- Born: 6 September 1911 Pretoria, South Africa
- Died: 13 December 1975 (aged 64) Pretoria, South Africa
- Education: Westminster School of Art Académie de la Grande Chaumière
- Known for: Painting

= Alexis Preller =

Notable South African artist

Alexis Preller (6 September 1911 – 13 December 1975) was a South African painter. He trained at the Westminster School of Art from which he graduated in 1934 and later at the Académie de la Grande Chaumière in Paris (1937).

He was especially influenced by Vincent van Gogh and Paul Gauguin and visited European galleries and museums to study these artists' works. Elements of Gauguin can be seen in his paintings on South African subjects such as the Garden of Eden (1937). Over time, he developed his own style and his works showed an array of elements from nature, African masks and other African art.

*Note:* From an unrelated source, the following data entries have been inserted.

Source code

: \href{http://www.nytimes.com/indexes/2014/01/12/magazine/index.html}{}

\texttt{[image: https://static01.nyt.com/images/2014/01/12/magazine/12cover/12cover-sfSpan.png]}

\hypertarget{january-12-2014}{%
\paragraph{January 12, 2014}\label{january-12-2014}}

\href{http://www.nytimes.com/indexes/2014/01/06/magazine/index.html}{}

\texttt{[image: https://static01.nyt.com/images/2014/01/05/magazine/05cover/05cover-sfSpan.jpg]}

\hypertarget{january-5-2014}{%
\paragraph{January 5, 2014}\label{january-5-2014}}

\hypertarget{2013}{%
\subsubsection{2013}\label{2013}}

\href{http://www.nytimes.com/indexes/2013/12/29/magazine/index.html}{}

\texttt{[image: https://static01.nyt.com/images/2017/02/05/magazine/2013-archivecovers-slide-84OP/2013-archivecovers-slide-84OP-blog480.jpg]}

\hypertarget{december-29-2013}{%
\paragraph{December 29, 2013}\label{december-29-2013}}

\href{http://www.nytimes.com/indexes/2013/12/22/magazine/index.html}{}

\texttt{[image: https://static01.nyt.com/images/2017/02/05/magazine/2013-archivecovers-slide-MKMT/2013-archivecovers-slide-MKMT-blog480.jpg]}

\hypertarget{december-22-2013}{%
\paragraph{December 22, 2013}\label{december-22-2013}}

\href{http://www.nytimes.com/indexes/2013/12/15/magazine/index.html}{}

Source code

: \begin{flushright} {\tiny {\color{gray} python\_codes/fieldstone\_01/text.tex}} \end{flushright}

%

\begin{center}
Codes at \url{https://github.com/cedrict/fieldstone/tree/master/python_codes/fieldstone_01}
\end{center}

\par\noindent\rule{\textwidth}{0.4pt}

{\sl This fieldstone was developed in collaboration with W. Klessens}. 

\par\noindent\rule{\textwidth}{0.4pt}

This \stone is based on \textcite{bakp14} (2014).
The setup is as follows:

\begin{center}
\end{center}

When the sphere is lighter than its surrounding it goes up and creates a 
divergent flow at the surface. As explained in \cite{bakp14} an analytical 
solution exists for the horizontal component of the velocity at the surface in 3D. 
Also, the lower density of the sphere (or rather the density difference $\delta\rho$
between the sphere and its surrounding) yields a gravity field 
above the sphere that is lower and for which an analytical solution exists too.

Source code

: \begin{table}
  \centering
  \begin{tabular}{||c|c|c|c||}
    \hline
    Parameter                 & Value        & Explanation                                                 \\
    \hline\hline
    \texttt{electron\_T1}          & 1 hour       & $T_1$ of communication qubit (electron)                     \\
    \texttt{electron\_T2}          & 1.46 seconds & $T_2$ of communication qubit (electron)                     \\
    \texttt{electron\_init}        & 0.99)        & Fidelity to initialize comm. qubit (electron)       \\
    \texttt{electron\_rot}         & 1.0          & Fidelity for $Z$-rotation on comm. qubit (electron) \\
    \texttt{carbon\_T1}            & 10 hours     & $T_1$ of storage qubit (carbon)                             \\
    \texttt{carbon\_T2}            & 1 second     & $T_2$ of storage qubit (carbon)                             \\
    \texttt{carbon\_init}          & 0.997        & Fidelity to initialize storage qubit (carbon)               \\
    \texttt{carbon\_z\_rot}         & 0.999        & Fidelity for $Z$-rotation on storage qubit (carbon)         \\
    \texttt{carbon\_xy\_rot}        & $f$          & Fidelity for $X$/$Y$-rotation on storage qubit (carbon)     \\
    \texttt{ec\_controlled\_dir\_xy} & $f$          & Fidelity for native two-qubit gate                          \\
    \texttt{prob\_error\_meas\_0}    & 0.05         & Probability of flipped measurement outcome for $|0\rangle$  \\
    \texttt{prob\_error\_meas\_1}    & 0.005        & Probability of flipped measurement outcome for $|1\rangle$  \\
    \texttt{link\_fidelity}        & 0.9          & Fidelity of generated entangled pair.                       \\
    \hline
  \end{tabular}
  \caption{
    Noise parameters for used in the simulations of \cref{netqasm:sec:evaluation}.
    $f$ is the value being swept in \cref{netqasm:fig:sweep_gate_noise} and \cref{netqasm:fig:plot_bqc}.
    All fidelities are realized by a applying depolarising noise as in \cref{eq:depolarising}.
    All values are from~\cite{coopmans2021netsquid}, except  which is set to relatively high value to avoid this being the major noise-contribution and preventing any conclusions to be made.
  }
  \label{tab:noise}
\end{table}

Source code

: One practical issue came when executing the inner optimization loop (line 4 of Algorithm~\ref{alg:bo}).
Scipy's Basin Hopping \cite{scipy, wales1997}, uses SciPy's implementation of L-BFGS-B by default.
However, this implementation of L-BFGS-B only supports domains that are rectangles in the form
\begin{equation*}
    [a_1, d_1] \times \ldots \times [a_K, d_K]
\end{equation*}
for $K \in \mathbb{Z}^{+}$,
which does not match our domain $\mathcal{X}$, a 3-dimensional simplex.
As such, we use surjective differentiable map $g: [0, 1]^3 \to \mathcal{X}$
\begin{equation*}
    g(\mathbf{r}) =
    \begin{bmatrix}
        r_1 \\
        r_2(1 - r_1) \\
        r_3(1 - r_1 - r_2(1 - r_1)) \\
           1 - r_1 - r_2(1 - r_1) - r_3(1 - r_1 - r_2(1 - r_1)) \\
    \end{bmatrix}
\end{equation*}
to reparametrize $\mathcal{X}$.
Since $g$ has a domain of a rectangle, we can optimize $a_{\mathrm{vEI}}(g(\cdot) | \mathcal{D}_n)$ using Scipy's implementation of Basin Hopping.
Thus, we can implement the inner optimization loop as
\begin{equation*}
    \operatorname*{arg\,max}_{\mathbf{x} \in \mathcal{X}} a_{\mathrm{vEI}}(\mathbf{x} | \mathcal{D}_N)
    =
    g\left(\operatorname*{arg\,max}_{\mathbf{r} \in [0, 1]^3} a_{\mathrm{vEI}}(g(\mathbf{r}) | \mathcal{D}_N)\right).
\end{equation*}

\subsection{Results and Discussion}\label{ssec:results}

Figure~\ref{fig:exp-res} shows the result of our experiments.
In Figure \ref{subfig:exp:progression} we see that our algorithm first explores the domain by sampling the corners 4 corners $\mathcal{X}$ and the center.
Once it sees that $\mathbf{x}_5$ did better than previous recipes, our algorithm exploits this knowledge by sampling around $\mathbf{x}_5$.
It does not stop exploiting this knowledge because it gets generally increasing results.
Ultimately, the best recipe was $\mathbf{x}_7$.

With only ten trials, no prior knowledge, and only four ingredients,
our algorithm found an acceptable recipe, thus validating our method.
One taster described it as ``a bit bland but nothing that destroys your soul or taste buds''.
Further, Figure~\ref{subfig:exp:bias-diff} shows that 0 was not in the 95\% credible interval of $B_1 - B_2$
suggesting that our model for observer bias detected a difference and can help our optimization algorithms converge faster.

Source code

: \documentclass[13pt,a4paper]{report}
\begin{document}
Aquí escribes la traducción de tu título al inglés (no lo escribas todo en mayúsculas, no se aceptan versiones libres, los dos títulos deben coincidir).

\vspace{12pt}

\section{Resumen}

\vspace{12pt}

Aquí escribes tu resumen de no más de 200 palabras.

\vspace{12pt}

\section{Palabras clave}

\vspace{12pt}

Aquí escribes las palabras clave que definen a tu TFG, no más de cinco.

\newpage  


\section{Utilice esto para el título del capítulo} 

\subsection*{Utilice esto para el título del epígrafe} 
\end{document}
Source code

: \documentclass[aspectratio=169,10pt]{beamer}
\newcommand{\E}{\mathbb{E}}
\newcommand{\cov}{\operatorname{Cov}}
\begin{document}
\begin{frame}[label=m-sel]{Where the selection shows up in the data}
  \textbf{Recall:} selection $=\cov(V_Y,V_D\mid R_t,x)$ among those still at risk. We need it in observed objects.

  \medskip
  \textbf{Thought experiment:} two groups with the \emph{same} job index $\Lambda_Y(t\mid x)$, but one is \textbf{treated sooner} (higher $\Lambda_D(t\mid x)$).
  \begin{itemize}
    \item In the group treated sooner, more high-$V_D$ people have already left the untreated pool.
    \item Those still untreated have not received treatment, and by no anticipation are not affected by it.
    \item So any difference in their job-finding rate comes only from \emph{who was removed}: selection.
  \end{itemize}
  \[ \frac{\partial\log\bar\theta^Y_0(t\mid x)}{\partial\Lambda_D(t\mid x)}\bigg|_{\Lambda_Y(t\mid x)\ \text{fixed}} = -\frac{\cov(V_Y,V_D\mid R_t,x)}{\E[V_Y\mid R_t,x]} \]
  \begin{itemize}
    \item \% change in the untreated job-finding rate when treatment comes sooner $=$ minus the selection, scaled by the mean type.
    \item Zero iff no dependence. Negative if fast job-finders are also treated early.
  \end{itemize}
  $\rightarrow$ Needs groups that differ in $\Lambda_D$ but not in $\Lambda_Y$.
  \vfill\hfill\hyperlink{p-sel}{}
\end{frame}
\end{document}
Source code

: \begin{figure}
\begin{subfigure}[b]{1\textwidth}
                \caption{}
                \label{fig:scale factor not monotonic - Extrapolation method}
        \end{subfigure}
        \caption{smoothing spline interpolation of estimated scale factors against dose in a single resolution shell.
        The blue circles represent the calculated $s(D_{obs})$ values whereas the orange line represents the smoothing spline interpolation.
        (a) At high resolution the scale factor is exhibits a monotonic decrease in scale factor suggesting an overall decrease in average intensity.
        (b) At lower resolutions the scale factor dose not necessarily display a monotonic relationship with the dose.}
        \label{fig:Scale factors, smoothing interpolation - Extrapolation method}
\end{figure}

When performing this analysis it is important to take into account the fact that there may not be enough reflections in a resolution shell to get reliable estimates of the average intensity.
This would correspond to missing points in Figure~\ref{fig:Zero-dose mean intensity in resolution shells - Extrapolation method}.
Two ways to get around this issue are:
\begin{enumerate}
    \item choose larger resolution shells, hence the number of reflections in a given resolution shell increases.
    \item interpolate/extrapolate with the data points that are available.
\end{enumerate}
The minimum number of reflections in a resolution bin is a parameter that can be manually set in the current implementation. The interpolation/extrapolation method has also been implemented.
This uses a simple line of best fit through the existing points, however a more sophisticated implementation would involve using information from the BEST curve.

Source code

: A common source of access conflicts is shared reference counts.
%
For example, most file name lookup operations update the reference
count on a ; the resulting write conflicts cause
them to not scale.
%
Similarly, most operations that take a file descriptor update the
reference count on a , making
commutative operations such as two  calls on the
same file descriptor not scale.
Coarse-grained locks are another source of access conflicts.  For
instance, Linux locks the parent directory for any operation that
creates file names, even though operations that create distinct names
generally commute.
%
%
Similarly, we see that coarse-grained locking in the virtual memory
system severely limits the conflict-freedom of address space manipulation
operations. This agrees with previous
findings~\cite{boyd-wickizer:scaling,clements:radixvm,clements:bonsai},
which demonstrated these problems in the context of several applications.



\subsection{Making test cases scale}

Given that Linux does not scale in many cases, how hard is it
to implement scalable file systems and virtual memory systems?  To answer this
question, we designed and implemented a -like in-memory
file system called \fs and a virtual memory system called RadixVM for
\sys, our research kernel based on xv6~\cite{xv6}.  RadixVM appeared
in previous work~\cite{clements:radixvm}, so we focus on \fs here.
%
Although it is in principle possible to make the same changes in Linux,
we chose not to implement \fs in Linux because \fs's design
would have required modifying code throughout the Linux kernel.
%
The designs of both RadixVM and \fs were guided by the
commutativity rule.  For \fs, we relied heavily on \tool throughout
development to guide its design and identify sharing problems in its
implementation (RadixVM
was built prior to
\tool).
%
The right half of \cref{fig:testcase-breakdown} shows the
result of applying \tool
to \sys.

One finds this overlay of his personal style on African themes most illuminatingly expressed in works such as Basuto Allegory (1947). Travels in Europe and North Africa gave further expression to his output which became influenced by the frescoes of Piero della Francesca and Egyptian murals. One sees this influence in works such as Hieratic Women (1956).

Preller's style isolated him from the artist related movements of the 20th century, he did not fit into any conventional style of the old school. Although as a native of Pretoria, this didnt happen in South Africa, an exhibition of his works in Cape Town in the late 1960s was well received by art critics. His style was different from others which made it difficult to label him. However, by owning, combining, and transforming all the influences and iconographies throughout his career, Preller developed sophisticated Preller-style, African themed, and created a legacy for the South African art market. Recognition for his work has grown over the past few decades, and the opening of the most recent major exhibition, Africa, the Sun and the Shadows of his works at Johannesburg's Standard Bank Gallery on 13 October 2009.